У Круглова нечасто встретишь отчуждающие местоимения «он», тем более «они», зато по-другому, с особым тщанием и ответственностью выстраиваются связи между «я» и «ты», или даже с заглавной буквы – «Ты». Это, понятно, в корне меняет угол зрения и пропорции увиденного: «Я – это Ты», – еще у истоков современной поэзии провидчески сказал Новалис.
«Ты» у Сергея Круглова внепредметно, на него нельзя указать пальцем. Отсюда его острый драматизм: стихотворения – не ответы, а вопросы, точнее – место вопросов (место-имение, место, со-держащее, в-мещающее всё). Ослепительная тьма европейских мистиков – «Это – Ты Сам: неизреченная Тьма, сияющая Светом…» – перекликается у Круглова с его же более ранними, до принятия сана написанными строками:
…бабочка всегда летит к свету,
который никогда не видела и не увидит,
потому что свеча зажжена в кувшине[231].
Утешения тут, понятно, и в помине нет. Но мало того, что «Ты» недостижимо, от него (даже от Него, именно от Него!) предстоит оторваться:
В ночи я расстаться должен
Не с плотью – что плоть – с Богом:
Иначе умереть не выйдет.
Не умереть – не выйдет воскреснуть.
Или:
Иней рябину сковал, сжал кисти,
И – умерла, и горит.
Выпей с куста! Воистину:
Не умрёшь – не станешь вином.
Так в самую сердцевину поэзии Круглова входит смерть – опять-таки бесконечная смерть, умирание от того, что не умираешь, о котором говорила святая Тереса Авильская, а за нею и Сан-Хуан де ла Крус: «muero porque nomuero»[232]. При этом неживого для поэзии Круглова как будто бы даже и нет: смерть – не противоположность жизни, а другое ее измерение, ее, жизнь, утверждающее. Но продолжение жизни в сторону смерти и ее прорастание на глубину смерти в корне меняют перспективу и оптику, взгляд не только вокруг, но и на себя:
Мы – дети, а взрослые – наши умершие.
Мы в их прошлом живем.
Смерть и есть у Круглова новая мера мира. Именно поэтому ее нечем измерить, не с чем сопоставить и можно получить только даром, так – но нельзя, как все остальное, отдать, подарить, обменять:
Все тебе, мир, подарю! только
Одного не подарю: этой смерти.
Не взыщи: дареное не дарят.
Перед нами – парадоксальное развитие рилькеанской темы своей смерти («Записки Мальте Лауридса Бригге»). Парадокс состоит в том, что смерть не может быть предметом владения, а потому и началом раздела, основой для какого бы то ни было сопоставления, превосходства, гордыни. Тем самым она – одинокая, неразменная, только твоя – становится, как ни странно, новым основанием (и до чего же опять-таки хрупким!) нашей общности. Смертных объединяет то, что принадлежит им одним и чем нельзя поделиться.

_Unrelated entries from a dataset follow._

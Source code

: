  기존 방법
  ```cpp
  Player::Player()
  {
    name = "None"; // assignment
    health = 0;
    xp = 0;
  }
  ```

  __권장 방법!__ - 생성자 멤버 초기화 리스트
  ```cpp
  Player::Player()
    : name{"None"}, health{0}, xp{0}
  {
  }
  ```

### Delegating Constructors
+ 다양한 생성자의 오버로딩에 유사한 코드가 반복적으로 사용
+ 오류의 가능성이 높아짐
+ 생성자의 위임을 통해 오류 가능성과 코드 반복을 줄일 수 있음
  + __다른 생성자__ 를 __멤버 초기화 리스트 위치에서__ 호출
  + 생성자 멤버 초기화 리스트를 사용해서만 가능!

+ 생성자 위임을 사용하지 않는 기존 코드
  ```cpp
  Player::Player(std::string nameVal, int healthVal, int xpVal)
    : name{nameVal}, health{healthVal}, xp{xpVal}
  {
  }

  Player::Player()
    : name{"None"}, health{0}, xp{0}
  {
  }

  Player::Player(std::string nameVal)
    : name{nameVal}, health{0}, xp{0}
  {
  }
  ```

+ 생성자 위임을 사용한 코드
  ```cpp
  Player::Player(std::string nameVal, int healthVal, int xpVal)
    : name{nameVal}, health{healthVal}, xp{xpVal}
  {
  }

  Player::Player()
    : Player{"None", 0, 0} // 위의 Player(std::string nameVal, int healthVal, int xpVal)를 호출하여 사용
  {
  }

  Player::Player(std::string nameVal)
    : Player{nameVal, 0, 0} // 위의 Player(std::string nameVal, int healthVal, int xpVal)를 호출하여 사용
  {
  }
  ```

Измеренный этой мерой, бескорыстной и настоящей («…твоя смерть – настоящая», – сказано в уже цитированном выше стихотворении «Хороним девочку…»), иным становится и сам мир. Так, плоть у Круглова – не то, что замкнуто в себе, самодостаточно, выпукло и потому ощутимо нам предстоит, дает или обещает опору, но как раз то, что уязвимо и хрупко, что снашивается и рвется (поскольку тонко?), то, что вырвано. Не материя, а мука. Может быть, он, вместе с героем (автором?) «Краха» Болеслава Лесьмяна, тоже «Jak bym naiperw miał ranę, a później – to ciało»[233].

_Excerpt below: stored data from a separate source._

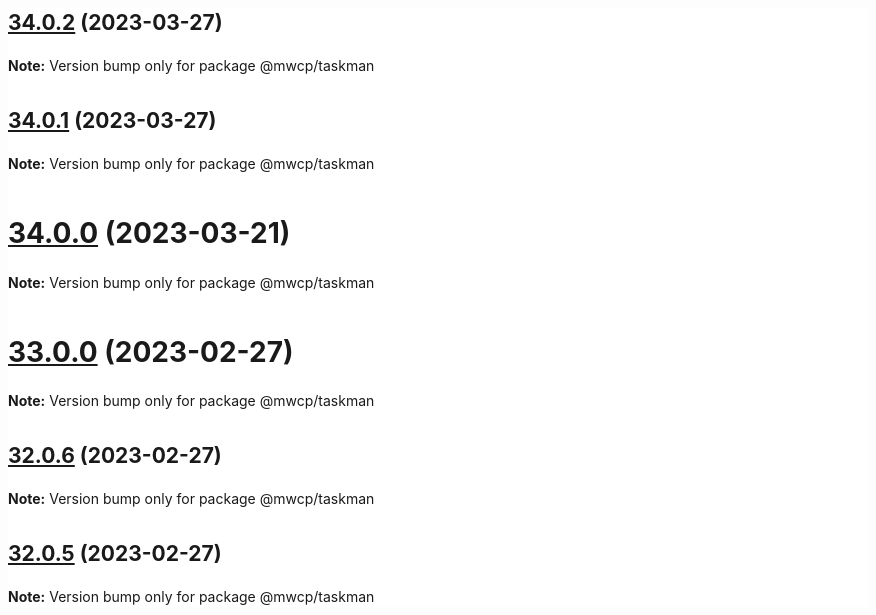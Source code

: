 



## [34.0.2](https://github.com/waitingsong/midway-components/compare/@mwcp/taskman@34.0.1...@mwcp/taskman@34.0.2) (2023-03-27)

**Note:** Version bump only for package @mwcp/taskman





## [34.0.1](https://github.com/waitingsong/midway-components/compare/@mwcp/taskman@34.0.0...@mwcp/taskman@34.0.1) (2023-03-27)

**Note:** Version bump only for package @mwcp/taskman





# [34.0.0](https://github.com/waitingsong/midway-components/compare/@mwcp/taskman@33.0.0...@mwcp/taskman@34.0.0) (2023-03-21)

**Note:** Version bump only for package @mwcp/taskman





# [33.0.0](https://github.com/waitingsong/midway-components/compare/@mwcp/taskman@32.0.6...@mwcp/taskman@33.0.0) (2023-02-27)

**Note:** Version bump only for package @mwcp/taskman





## [32.0.6](https://github.com/waitingsong/midway-components/compare/@mwcp/taskman@32.0.5...@mwcp/taskman@32.0.6) (2023-02-27)

**Note:** Version bump only for package @mwcp/taskman





## [32.0.5](https://github.com/waitingsong/midway-components/compare/@mwcp/taskman@32.0.4...@mwcp/taskman@32.0.5) (2023-02-27)

**Note:** Version bump only for package @mwcp/taskman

Такова диалектика неминуемого отрыва от прежнего, своего, обогретого, и вступления в новое, незнакомое и грозное. Отрыва буквально физического, не случайно этот мучительный образ так часто повторяется в кругловских стихах. Но самое важное в том, что между «я» и «ты» («Ты») при этом нет пропасти, барьера, стены: иначе не было бы стихотворения «Тело», не было бы всей поэмы «Натан». Мир Круглова устроен так, что его смысловой центр – не раздел и раскол между непримиримыми сущностями, людьми, народами, а, как ни парадоксально, граница, объемлющая и объединяющая всех. Объединяющая именно потому, что выходит за пределы каждого по отдельности и отсылает к иному, общему для нас в его инаковости уровню существования, побуждая не упираться друг в друга подозрительным взглядом, а внимательно склониться или с удивлением поднять глаза. Так происходит у Круглова тонкая настройка зрения на особые, эпифанические моменты стереоскопичного зрения, когда, как у старых итальянцев, становится видно далеко, подробно и сразу. А видеть, как и обонять, осязать, слышать, окружающее наш автор умеет («Поэт – по природе чувственник», – признал Гёте).